The complications of
diabetic polyneuropathy (DN) determines its level of severity. It may occur with distinctive clinical symptoms (painful DN) or appears undetected (painless DN). This study aimed to investigate microglia activation and signalling molecules
brain-derived neurotrophic factor (
BDNF) and
downstream regulatory element antagonist modulator (DREAM)

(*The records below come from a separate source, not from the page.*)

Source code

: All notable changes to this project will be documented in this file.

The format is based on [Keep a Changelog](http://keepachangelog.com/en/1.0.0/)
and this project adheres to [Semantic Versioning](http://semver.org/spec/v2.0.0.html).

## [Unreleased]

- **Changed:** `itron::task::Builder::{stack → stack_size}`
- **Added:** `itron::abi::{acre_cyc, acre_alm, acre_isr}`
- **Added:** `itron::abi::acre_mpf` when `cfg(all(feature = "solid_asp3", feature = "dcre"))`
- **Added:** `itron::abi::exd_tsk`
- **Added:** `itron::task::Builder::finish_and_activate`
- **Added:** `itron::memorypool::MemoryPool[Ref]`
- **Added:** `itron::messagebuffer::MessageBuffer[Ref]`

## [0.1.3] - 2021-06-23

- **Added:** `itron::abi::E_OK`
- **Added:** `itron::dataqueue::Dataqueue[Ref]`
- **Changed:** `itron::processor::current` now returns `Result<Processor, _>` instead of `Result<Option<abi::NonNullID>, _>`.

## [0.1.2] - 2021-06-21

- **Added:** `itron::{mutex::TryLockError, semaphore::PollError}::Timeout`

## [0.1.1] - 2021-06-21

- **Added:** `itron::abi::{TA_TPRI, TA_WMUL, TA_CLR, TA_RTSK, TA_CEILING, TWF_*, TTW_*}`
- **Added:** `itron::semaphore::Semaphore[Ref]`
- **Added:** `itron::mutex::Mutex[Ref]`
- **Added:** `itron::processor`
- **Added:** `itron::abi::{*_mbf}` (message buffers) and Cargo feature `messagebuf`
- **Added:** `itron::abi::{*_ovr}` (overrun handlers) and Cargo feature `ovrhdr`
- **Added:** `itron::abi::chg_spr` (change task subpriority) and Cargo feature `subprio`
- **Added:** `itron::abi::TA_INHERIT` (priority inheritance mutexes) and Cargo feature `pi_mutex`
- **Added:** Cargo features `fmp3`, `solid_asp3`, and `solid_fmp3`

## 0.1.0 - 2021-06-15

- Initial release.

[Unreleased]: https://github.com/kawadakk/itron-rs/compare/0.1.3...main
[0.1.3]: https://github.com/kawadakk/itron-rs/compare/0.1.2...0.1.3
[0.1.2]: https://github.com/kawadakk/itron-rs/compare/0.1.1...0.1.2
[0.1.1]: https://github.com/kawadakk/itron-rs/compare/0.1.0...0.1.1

proteins in spinal cord of
streptozotocin-induced
diabetic neuropathy rats. Thirty male Sprague-Dawley rats (200-230 g) were randomly assigned into three groups: (1) control, (2) painful DN and (3) painless DN. The rats were induced with diabetes by single
intraperitoneal injection of
streptozotocin (60 mg/kg) whilst control rats received
citrate buffer as a vehicle. Four weeks post-diabetic induction, the rats were induced with chronic inflammatory
pain by intraplantar injection of 5%
formalin and
pain behaviour responses were recorded and assessed. Three days later, the rats were sacrificed and lumbar enlargement region of spinal cord was collected. The tissue was immunoreacted against OX-42 (microglia),
BDNF and DREAM
proteins, which was also quantified by western blotting. The results demonstrated that painful DN rats exhibited increased
pain behaviour score peripherally and centrally with marked increase of spinal activated microglia,
BDNF and DREAM
proteins expressions compared to control group. In contrast, painless DN group demonstrated a significant reduction of
pain behaviour score peripherally and centrally with significant reduction of spinal activated microglia,
BDNF and DREAM
proteins expressions. In conclusions, the spinal microglia activation,
BDNF and DREAM
proteins correlate with the
pain behaviour responses between the variants of DN.